Course-work was then submitted to centrally designated "moderator" teachers who judged its acceptability. Presumably, the Education Ministry had some basis for deciding which teachers understood the national objectives well enough to serve in this capacity. They were awarded a modest stipend for their services, though rank-and-file teachers were paid nothing. Along with each assignment, departments submitted evaluation criteria, or "mark schemes," that tailored the scoring of the specific assignment to the overall measurement of the national assessment criteria. This would show how the scoring of the particular assignment fit into the overall scheme of national assessment objectives. If, for example, four levels of understanding were delineated for a particular question and if ten points was possible as a high score, the following might be the mark scheme on a particular question testing the national assessment objective of dealing with historical evidence:
LEVEL 1: Comprehension of source (1-2 points)
For example, student can extract plausible if only partly relevant information from source, or can extract specific related information from more than one source.
LEVEL 2: Simple interpretation and evaluation (3-4 points)
For example, student can classify type of source, comment on nature and tone of information provided, or can comment on plausibility of source.
LEVEL 3: Supported interpretation/ evaluation of source (5-7 points)
For example, student can evaluate source by general sense of the period, in terms of author's situation or purpose, or by process of cross-referencing; can use source as evidence, not as information.
LEVEL 4: Full appreciation of the nature of historical evidence (8-10 points)
For example, student can recognize that accounts may vary because of the nature of the sources upon which they draw; can identify the relationship of the historian to the object of study; can recognize the nature of historical proof.
Once the course-work with its mark scheme was approved by the moderator and given to students, it was evaluated by the individual teacher. Upon reading an essay, one was encouraged to annotate the work, commenting on where the thresholds for the various levels had been crossed. Another member of the department also read the essays. The department then sat down for an entire day to collectively moderate marks. We tried to iron out discrepancies, citing disagreements with annota-tions about the various levels achieved by the students and compared aspects of one student's essay against those of another, all the time keeping the mark scheme firmly in both hand and mind.
After this arduous but worthwhile process, samples of student essays for each mark level were submitted to the moderator, who determined whether our marks were accurate, too high, or too low. I believe that the moderator had the power to ask for all the exams if necessary. He or she also had the power to add or subtract from all our scores or selected groups of them (e.g., "You were too hard on the low end: add one point each to all scores below six"). Nonetheless, our course-work marks stood as we had submitted them, causing me to wonder how frequently if at all, they were changed in other schools. Being unfamiliar with the system, we tended to be rather tentative and conservative in terms of inflating our students' scores too much. Because we all wished to avoid intervention by the moderator, my department marked the work scrupulously and earnestly.

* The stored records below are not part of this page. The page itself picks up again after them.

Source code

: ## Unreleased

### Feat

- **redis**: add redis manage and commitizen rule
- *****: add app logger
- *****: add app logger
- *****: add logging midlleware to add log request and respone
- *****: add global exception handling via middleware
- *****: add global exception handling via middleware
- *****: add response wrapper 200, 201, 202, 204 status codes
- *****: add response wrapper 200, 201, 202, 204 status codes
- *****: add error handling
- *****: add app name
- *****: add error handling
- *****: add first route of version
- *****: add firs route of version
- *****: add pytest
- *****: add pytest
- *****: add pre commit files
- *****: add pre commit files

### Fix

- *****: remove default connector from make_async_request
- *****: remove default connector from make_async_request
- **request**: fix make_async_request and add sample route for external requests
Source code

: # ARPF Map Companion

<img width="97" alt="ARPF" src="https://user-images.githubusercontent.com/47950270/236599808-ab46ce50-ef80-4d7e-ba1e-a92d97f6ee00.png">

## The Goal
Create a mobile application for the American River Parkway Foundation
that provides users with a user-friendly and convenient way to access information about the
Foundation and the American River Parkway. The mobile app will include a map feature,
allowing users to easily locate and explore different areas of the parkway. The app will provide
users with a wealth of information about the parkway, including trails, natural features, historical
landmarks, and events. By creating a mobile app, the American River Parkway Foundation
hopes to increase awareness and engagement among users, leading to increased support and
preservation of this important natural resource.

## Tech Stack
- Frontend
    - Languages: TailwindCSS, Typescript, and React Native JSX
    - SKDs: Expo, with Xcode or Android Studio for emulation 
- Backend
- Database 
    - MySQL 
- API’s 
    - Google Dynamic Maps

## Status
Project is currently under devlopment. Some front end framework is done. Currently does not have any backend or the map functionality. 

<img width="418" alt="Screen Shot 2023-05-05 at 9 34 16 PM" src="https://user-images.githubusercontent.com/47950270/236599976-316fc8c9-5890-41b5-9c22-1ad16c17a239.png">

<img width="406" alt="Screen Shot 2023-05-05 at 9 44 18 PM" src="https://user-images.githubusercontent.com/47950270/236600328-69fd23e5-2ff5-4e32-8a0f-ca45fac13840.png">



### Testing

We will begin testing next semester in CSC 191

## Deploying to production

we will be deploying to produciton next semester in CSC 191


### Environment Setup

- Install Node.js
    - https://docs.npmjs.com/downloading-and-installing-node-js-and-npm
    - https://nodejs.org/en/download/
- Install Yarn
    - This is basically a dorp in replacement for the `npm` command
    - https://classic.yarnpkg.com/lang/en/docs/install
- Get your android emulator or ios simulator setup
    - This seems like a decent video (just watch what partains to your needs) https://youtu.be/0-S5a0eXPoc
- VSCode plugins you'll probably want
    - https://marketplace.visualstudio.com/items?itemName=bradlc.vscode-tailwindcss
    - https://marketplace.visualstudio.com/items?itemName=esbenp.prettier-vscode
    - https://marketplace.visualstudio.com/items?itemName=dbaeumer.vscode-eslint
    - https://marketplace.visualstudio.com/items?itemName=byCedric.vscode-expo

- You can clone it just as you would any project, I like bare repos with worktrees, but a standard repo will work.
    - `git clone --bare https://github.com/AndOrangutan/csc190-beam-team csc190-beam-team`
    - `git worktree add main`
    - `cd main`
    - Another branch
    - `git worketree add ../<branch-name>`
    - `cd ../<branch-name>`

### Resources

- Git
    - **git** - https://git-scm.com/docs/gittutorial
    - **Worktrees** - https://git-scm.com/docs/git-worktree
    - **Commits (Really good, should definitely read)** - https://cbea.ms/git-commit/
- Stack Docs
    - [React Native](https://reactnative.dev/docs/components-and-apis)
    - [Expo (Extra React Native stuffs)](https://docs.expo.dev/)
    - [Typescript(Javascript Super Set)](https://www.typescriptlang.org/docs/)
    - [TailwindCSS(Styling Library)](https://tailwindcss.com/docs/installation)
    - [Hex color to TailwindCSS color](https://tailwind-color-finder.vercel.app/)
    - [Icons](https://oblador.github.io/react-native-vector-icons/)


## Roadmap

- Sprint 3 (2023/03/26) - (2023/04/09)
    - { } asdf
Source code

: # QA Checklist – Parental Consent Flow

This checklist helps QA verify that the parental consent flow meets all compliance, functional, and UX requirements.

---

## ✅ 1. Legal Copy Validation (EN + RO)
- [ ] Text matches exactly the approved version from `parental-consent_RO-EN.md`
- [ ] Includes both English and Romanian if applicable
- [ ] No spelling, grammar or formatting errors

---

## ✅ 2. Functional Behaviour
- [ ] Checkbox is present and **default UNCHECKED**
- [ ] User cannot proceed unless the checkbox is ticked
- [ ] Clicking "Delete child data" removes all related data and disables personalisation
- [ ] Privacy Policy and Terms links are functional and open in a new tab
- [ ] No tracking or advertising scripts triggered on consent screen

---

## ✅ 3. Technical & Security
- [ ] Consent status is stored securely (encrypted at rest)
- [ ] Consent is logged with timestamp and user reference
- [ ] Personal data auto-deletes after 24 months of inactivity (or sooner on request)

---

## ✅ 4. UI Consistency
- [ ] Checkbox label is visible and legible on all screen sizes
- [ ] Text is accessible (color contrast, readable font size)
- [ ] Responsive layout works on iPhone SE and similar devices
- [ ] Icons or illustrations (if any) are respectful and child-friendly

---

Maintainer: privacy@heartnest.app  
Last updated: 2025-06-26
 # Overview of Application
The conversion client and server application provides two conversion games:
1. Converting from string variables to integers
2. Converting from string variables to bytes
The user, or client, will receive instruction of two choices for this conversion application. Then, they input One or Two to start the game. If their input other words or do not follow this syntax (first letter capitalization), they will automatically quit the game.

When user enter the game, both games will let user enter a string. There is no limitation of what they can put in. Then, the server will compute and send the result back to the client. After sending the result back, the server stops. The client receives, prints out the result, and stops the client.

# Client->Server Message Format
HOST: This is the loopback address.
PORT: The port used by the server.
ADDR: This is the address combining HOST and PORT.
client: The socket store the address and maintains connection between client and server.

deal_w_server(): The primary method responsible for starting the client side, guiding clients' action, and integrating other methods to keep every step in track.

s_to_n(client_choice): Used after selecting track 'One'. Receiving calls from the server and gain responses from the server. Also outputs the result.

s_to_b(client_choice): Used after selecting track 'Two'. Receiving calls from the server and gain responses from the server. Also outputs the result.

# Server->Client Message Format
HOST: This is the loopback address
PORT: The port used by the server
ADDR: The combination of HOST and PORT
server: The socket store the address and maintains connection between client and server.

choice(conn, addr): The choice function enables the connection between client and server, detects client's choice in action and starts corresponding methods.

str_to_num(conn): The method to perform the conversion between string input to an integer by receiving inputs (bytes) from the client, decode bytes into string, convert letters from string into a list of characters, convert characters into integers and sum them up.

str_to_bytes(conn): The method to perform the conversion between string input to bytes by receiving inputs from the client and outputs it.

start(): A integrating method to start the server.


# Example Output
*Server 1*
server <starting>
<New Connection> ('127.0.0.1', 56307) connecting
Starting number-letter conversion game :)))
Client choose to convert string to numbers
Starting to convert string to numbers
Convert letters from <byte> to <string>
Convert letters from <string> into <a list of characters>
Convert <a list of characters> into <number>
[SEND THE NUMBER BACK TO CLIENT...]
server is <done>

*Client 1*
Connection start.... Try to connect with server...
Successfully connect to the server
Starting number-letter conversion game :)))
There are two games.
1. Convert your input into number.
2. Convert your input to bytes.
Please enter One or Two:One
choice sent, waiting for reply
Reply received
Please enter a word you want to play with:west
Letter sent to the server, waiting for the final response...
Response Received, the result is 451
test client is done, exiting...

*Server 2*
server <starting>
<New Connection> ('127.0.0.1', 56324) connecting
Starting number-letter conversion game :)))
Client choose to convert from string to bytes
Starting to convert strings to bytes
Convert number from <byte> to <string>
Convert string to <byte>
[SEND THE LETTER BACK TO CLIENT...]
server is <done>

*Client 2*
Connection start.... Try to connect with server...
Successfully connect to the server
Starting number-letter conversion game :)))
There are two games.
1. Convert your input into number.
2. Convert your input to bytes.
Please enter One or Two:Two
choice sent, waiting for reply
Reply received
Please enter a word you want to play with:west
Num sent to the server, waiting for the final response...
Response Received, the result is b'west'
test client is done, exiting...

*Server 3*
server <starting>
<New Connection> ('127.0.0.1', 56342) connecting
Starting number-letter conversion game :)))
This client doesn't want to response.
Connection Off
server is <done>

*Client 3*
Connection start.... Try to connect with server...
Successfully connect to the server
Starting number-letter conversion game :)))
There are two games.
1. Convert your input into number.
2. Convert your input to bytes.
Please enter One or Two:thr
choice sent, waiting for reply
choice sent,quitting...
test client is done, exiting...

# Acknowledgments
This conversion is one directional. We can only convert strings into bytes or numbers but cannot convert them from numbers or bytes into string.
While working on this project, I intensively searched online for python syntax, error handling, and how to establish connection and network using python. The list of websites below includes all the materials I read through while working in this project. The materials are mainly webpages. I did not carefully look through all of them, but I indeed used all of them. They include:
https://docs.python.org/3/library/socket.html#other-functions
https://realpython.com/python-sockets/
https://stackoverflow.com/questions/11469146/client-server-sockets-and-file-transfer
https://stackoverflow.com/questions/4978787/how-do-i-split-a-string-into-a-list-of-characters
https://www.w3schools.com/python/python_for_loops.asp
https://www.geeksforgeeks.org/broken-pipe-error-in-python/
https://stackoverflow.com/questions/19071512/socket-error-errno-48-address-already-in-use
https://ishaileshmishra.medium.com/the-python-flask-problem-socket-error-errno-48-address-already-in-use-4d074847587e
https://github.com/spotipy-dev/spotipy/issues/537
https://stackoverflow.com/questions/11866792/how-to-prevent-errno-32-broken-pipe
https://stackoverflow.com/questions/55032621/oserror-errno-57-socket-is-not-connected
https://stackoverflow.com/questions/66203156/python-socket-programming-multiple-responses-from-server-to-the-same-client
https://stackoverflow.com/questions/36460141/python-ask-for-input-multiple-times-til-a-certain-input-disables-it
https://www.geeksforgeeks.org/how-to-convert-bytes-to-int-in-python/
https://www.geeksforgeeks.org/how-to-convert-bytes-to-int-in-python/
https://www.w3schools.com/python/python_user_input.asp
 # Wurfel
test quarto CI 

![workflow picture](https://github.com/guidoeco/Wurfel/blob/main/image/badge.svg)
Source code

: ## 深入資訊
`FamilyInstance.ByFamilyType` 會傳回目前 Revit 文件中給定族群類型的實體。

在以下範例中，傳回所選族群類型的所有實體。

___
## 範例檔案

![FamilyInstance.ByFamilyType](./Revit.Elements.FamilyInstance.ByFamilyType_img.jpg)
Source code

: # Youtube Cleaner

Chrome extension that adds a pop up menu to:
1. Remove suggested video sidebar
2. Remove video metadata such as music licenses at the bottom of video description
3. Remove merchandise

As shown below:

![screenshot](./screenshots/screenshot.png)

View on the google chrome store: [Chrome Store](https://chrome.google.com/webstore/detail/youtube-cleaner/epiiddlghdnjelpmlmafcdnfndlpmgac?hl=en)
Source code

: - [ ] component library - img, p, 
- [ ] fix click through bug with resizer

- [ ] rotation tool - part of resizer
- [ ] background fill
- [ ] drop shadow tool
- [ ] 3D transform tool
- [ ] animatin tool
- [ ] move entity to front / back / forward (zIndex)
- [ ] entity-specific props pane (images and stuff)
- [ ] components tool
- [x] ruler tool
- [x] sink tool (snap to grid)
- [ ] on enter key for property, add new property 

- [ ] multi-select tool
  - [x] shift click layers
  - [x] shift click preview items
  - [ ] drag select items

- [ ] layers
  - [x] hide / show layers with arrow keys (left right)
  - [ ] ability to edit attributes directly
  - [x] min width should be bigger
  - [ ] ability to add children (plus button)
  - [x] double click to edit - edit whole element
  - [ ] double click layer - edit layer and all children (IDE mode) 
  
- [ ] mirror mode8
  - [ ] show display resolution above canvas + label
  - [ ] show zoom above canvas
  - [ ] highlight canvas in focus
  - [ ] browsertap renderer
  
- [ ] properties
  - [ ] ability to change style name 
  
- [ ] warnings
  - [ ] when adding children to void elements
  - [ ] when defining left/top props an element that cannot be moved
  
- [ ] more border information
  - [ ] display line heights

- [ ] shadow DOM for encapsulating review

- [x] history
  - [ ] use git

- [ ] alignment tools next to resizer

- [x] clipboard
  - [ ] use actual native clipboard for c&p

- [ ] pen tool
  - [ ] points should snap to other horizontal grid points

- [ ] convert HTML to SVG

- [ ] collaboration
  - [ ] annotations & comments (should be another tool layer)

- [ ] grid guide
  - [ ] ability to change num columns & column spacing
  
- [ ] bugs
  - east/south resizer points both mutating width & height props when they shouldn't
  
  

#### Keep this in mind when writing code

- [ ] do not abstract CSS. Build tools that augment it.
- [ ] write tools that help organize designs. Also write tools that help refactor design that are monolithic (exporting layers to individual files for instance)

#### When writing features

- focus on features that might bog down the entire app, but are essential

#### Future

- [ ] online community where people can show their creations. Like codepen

It is possible that in time, as teachers become more familiar with the system, more games-manship will develop in marking, especially if GCSE scores are tied to evaluations of teacher effective-ness. Still, I found the effort of collegially determining both appropriate level-of-under-standing performances and the degree of student under-standing to be highly worthwhile exercises. It would be beneficial to engage in such a process in the United States if either pay or compensatory time were forthcoming.
Skills vs. Coverage
A disturbing aspect of high school teaching in the United States is the pressure for "coverage." American syllabi put almost everything in terms of the material covered. It is ironic that the closest thing we have to a national evaluation system, the CEEB achievement tests, help to promote this mentality. Coverage becomes necessary in order to prepare students properly for these tests.
It is admirable that Britain's new National Curriculum in general, and the GCSE in particular, are oriented toward the teaching of skills and have made concessions on coverage in order to accomplish this. The examination for which I helped prepare students was "British Social and Economic History since 1750." Though the course included an odd list of topics and themes to be covered, which at first glance seemed intimidat-ing, everyone knew that there would be a wide degree of choice on the examination itself. Much like the classic Chinese menu that asks for two choices from column A and three from column B, the topics would be banded in such a way that only a few needed to be covered. For example, while all students would be required to answer a question on the Industrial Revolution, they could choose the particular industry (e.g., textiles, iron, mining, automobile) they wished to treat.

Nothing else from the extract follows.